(Data for analysis)

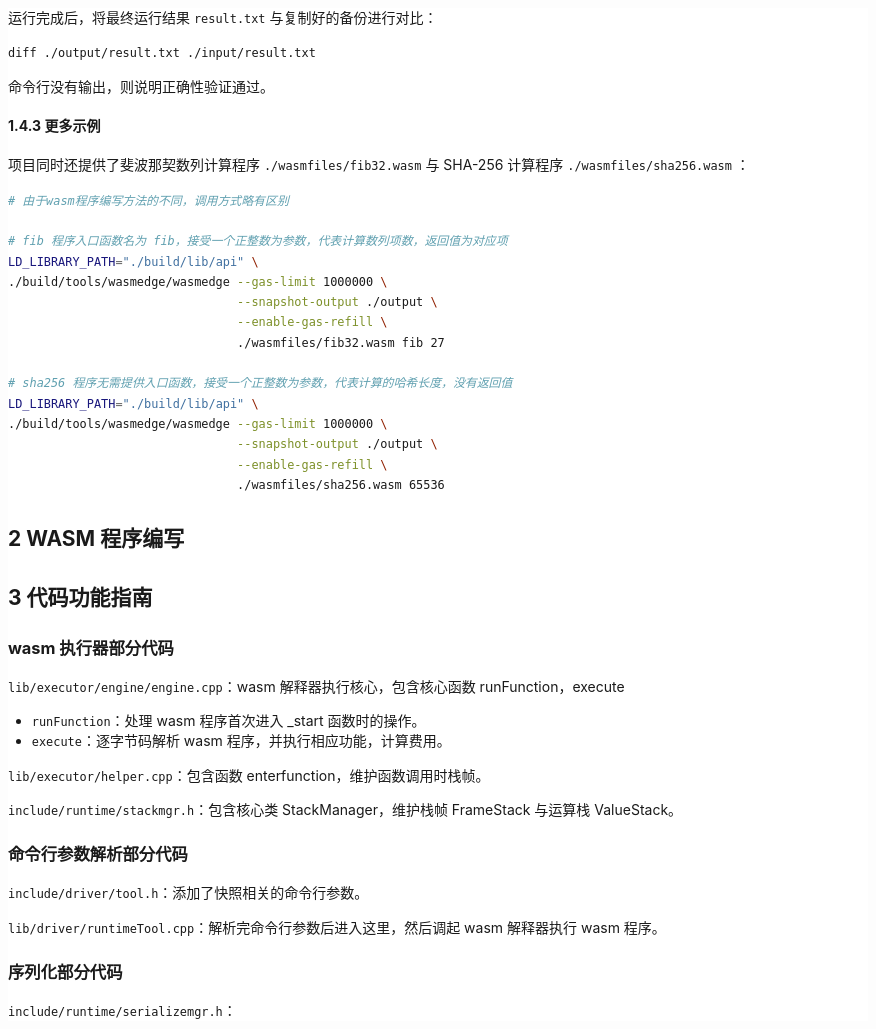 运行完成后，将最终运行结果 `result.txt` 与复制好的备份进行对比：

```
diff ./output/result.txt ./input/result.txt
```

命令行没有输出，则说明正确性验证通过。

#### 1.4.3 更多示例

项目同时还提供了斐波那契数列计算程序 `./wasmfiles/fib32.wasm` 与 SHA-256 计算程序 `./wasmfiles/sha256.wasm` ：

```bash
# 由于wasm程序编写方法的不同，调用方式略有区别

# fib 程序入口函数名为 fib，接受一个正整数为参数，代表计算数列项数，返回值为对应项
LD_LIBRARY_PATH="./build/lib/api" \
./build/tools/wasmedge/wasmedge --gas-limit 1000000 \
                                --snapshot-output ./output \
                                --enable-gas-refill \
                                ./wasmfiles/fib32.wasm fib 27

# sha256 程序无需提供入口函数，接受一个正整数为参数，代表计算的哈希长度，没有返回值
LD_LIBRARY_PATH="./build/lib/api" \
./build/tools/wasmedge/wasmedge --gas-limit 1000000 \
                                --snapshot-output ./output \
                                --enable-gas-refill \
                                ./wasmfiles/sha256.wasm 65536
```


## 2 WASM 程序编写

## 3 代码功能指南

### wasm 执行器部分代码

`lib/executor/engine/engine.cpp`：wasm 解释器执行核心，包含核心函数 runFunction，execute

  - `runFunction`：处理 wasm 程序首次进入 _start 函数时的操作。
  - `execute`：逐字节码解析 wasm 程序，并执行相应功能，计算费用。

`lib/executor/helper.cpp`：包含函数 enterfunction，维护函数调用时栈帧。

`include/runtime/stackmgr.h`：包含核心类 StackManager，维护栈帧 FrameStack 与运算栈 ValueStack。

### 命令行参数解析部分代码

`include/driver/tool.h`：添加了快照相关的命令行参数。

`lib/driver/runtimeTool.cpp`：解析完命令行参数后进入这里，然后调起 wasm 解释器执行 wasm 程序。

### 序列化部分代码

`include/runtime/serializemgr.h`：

(End Data for analysis)
(Data for analysis)

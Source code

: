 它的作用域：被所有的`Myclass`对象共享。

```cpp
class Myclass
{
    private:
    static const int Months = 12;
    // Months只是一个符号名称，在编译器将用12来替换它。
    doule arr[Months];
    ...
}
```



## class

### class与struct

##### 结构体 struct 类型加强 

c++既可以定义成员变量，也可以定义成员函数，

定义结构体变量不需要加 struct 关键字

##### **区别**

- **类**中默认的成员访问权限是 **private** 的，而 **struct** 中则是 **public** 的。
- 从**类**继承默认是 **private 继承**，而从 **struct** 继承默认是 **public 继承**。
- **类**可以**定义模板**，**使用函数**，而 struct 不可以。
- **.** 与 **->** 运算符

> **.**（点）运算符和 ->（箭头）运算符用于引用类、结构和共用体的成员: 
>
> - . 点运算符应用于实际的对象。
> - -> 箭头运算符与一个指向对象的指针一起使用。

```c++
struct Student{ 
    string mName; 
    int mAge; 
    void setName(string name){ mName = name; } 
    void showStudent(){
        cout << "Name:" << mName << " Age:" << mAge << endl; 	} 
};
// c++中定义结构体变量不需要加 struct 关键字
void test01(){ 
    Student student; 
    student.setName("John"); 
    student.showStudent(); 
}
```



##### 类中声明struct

(End Data for analysis)

◆ Problem requirements
For each line in the material above that contains the string "runFunction", make a copy.

◆ Written solution
`lib/executor/engine/engine.cpp`：wasm 解释器执行核心，包含核心函数 runFunction，execute
  - `runFunction`：处理 wasm 程序首次进入 _start 函数时的操作。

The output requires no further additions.